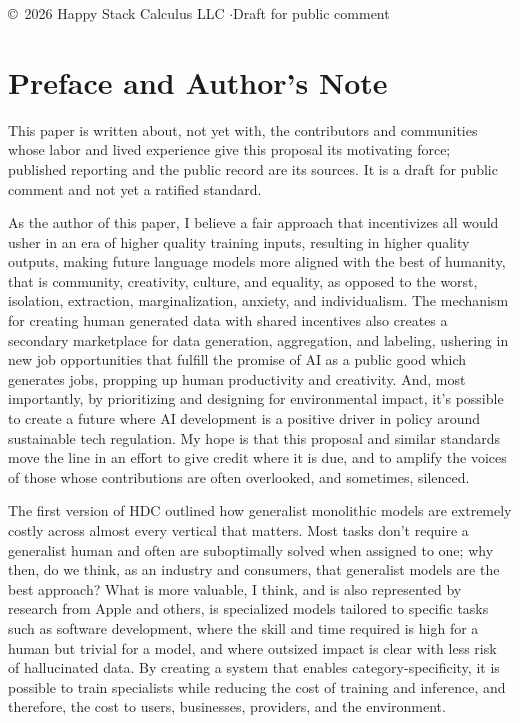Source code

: \documentclass[10pt,a4paper,twocolumn]{article}
\begin{document}
\vfill
\begin{center}
{\scriptsize\copyright\ 2026 Happy Stack Calculus LLC \quad$\cdot$\quad Draft for public comment\par}
\end{center}
\clearpage

{\small\tableofcontents}

\newpage
\section*{Preface and Author's Note}

This paper is written about, not yet with, the contributors and communities whose labor and lived experience give this proposal its motivating force; published reporting and the public record are its sources. It is a draft for public comment and not yet a ratified standard.

As the author of this paper, I believe a fair approach that incentivizes all would usher in an era of higher quality training inputs, resulting in higher quality outputs, making future language models more aligned with the best of humanity, that is community, creativity, culture, and equality, as opposed to the worst, isolation, extraction, marginalization, anxiety, and individualism. The mechanism for creating human generated data with shared incentives also creates a secondary marketplace for data generation, aggregation, and labeling, ushering in new job opportunities that fulfill the promise of AI as a public good which generates jobs, propping up human productivity and creativity. And, most importantly, by prioritizing and designing for environmental impact, it's possible to create a future where AI development is a positive driver in policy around sustainable tech regulation. My hope is that this proposal and similar standards move the line in an effort to give credit where it is due, and to amplify the voices of those whose contributions are often overlooked, and sometimes, silenced.

The first version of HDC outlined how generalist monolithic models are extremely costly across almost every vertical that matters. Most tasks don't require a generalist human and often are suboptimally solved when assigned to one; why then, do we think, as an industry and consumers, that generalist models are the best approach? What is more valuable, I think, and is also represented by research from Apple and others, is specialized models tailored to specific tasks such as software development, where the skill and time required is high for a human but trivial for a model, and where outsized impact is clear with less risk of hallucinated data. By creating a system that enables category-specificity, it is possible to train specialists while reducing the cost of training and inference, and therefore, the cost to users, businesses, providers, and the environment.
\end{document}
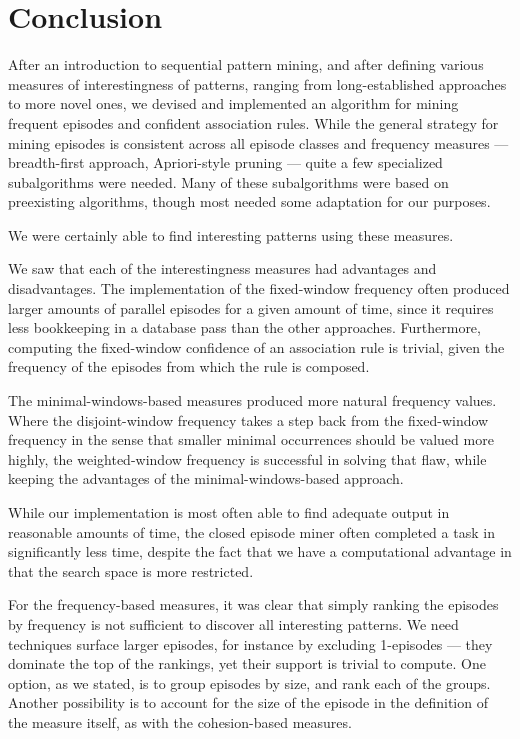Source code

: \chapter{Conclusion}


After an introduction to sequential pattern mining, and after defining various measures of interestingness of patterns, ranging from long-established approaches to more novel ones, we devised and implemented an algorithm for mining frequent episodes and confident association rules. While the general strategy for mining episodes is consistent across all episode classes and frequency measures --- breadth-first approach, Apriori-style pruning --- quite a few specialized subalgorithms were needed. Many of these subalgorithms were based on preexisting algorithms, though most needed some adaptation for our purposes.


We were certainly able to find interesting patterns using these measures.

We saw that each of the interestingness measures had advantages and disadvantages. The implementation of the fixed-window frequency often produced larger amounts of parallel episodes for a given amount of time, since it requires less bookkeeping in a database pass than the other approaches. Furthermore, computing the fixed-window confidence of an association rule is trivial, given the frequency of the episodes from which the rule is composed.

The minimal-windows-based measures produced more natural frequency values. Where the disjoint-window frequency takes a step back from the fixed-window frequency in the sense that smaller minimal occurrences should be valued more highly, the weighted-window frequency is successful in solving that flaw, while keeping the advantages of the minimal-windows-based approach.


While our implementation is most often able to find adequate output in reasonable amounts of time, the closed episode miner often completed a task in significantly less time, despite the fact that we have a computational advantage in that the search space is more restricted.

For the frequency-based measures, it was clear that simply ranking the episodes by frequency is not sufficient to discover all interesting patterns. We need techniques surface larger episodes, for instance by excluding 1-episodes --- they dominate the top of the rankings, yet their support is trivial to compute. One option, as we stated, is to group episodes by size, and rank each of the groups. Another possibility is to account for the size of the episode in the definition of the measure itself, as with the cohesion-based measures.

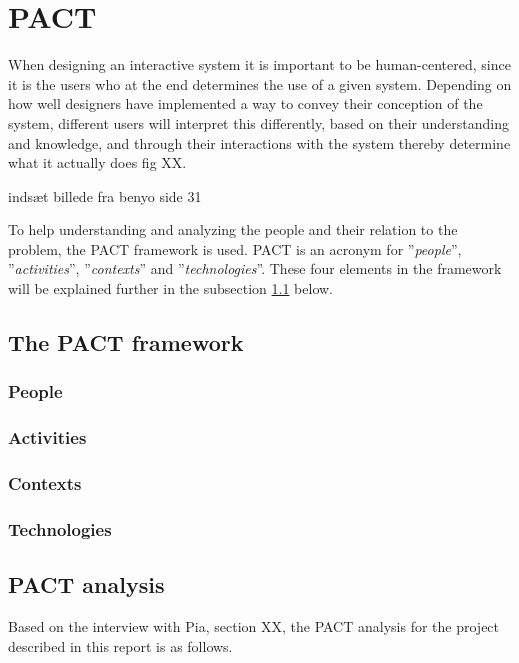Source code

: \section{PACT}\label{sec:PACT}
When designing an interactive system it is important to be human-centered, since it is the users who at the end determines the use of a given system.
Depending on how well designers have implemented a way to convey their conception of the system, different users will interpret this differently, based on their understanding and knowledge, and through their interactions with the system thereby determine what it actually does {\color{red}fig XX}.

{\color{red}indsæt billede fra benyo side 31}

To help understanding and analyzing the people and their relation to the problem, the PACT framework is used.
PACT is an acronym for ''{\itshape{people}}'', ''{\itshape{activities}}'', ''{\itshape{contexts}}'' and ''{\itshape{technologies}}''.
These four elements in the framework will be explained further in the subsection \ref{sec:PACT-framework} below.

\subsection{The PACT framework}\label{sec:PACT-framework}
\subsubsection*{People}

\subsubsection*{Activities}

\subsubsection*{Contexts}

\subsubsection*{Technologies}


\subsection{PACT analysis}\label{sec:PACT-analysis}
Based on the interview 
with Pia,
{\color{red} section XX}, the PACT analysis for the project described in this report is as follows.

·····

TRY IT
On how many lines of the listing does the string "understanding" occur? Give the number by itself.

REPLY TO THE EXERCISE
2